EXERCISE REQUIREMENTS ->
Check the data underneath for lines holding the word "char", and state only how many you find.

[Records from a collection]
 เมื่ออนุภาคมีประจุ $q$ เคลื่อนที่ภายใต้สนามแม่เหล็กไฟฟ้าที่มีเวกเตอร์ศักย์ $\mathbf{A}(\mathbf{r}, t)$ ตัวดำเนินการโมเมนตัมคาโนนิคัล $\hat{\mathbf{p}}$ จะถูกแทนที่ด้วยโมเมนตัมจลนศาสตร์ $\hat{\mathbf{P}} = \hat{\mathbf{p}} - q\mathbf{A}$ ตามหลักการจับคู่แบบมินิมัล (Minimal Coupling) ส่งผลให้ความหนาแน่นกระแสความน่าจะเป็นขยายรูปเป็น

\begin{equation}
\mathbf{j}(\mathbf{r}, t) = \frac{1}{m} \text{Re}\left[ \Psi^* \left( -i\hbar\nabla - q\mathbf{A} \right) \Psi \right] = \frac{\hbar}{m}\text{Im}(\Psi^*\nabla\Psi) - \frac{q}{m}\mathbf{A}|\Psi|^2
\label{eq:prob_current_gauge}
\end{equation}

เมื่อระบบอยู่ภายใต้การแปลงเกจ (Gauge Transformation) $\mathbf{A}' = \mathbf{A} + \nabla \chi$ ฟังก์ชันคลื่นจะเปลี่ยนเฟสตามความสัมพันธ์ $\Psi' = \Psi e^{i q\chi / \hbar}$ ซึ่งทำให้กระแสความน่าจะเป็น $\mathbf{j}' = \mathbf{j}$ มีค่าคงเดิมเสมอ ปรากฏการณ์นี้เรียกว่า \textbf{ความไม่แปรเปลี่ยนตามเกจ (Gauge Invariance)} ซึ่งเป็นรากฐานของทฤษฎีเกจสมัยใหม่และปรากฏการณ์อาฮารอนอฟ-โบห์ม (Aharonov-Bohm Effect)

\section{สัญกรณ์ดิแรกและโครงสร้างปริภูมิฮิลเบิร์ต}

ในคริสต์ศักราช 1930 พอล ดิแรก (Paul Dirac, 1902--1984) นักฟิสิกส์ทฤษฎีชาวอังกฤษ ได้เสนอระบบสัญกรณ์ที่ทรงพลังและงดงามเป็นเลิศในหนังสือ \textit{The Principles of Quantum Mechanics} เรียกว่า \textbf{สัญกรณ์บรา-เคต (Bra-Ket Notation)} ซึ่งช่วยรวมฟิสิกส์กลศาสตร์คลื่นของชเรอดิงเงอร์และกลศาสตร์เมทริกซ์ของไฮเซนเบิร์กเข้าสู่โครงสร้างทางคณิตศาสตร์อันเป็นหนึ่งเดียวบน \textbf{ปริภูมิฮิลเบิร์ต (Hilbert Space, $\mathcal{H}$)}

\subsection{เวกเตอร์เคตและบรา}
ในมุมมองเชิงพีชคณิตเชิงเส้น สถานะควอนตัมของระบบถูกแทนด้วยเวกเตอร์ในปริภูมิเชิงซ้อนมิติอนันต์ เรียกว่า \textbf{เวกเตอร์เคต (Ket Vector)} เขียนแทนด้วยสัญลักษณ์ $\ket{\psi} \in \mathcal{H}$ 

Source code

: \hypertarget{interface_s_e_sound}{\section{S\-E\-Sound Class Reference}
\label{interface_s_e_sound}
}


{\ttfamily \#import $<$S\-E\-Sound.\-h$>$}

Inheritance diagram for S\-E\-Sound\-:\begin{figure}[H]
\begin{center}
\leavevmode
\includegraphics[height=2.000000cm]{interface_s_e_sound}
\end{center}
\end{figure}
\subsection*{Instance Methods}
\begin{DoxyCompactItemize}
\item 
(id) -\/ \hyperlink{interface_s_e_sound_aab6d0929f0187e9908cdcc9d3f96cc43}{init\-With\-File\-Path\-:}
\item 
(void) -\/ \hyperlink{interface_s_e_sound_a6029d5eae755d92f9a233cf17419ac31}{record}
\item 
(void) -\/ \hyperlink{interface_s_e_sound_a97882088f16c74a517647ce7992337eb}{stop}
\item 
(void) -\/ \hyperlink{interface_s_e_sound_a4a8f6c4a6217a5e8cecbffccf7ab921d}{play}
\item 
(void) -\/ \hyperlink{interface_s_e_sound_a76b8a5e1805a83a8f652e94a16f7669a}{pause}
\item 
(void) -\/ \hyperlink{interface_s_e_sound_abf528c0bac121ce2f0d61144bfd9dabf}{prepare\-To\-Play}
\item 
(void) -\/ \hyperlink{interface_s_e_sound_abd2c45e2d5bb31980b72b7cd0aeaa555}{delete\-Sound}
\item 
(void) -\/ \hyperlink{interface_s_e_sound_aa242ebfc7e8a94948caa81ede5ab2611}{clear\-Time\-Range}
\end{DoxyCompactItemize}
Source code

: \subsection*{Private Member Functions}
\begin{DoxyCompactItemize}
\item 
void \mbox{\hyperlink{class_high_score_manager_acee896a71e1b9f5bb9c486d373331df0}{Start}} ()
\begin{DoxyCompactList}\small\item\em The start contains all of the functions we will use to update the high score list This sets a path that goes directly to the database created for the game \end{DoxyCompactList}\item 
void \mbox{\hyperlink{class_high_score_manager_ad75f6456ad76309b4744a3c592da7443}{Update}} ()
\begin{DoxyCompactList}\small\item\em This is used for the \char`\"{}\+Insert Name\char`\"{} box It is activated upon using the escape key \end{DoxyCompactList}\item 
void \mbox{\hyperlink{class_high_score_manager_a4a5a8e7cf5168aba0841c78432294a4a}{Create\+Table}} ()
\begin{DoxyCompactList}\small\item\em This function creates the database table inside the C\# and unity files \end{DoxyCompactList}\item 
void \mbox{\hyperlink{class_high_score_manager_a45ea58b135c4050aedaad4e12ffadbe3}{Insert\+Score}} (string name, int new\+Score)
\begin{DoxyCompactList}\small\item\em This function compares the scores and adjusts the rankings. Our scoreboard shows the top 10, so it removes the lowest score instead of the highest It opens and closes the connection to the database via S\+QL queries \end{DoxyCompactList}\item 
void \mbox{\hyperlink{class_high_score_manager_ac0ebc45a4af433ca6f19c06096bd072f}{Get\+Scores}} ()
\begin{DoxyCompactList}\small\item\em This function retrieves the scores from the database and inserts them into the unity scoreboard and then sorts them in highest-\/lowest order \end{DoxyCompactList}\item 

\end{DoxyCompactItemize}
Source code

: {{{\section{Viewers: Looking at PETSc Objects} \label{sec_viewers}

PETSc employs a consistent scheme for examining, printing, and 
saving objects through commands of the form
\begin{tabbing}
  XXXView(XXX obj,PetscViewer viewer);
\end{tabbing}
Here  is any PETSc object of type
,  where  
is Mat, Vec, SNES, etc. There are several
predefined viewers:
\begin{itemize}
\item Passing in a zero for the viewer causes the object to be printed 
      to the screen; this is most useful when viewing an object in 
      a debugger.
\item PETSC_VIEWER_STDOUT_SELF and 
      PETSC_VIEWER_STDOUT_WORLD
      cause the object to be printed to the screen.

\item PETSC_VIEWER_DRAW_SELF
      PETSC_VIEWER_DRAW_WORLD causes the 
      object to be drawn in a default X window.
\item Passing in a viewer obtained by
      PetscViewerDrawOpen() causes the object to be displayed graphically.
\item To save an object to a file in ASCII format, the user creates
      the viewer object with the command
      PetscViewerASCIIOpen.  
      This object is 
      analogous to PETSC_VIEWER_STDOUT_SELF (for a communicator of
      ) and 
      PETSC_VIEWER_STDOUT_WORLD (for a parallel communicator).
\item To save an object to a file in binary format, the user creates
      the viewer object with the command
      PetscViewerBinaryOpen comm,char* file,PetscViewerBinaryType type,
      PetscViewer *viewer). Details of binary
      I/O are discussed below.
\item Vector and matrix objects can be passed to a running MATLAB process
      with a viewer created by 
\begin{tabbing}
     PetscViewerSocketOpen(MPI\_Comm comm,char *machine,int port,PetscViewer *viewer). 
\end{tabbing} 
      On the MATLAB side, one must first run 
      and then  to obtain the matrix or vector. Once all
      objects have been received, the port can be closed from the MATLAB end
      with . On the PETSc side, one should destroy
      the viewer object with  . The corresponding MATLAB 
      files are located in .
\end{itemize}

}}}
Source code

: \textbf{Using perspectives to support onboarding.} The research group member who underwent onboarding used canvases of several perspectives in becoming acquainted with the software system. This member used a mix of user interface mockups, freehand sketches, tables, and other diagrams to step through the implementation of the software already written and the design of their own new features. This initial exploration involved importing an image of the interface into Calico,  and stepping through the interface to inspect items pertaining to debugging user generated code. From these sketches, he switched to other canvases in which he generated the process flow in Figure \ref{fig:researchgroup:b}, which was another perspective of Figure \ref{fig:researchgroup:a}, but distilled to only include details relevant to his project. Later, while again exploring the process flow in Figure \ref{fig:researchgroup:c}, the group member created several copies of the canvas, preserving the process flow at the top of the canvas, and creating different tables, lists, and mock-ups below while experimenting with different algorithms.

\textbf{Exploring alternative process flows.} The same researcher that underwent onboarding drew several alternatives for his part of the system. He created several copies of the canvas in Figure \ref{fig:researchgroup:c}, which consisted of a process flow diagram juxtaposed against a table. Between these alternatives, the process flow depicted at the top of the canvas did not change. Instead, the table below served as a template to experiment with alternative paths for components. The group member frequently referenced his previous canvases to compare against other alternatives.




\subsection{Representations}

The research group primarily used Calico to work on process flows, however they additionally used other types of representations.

EXERCISE ANSWER ->
3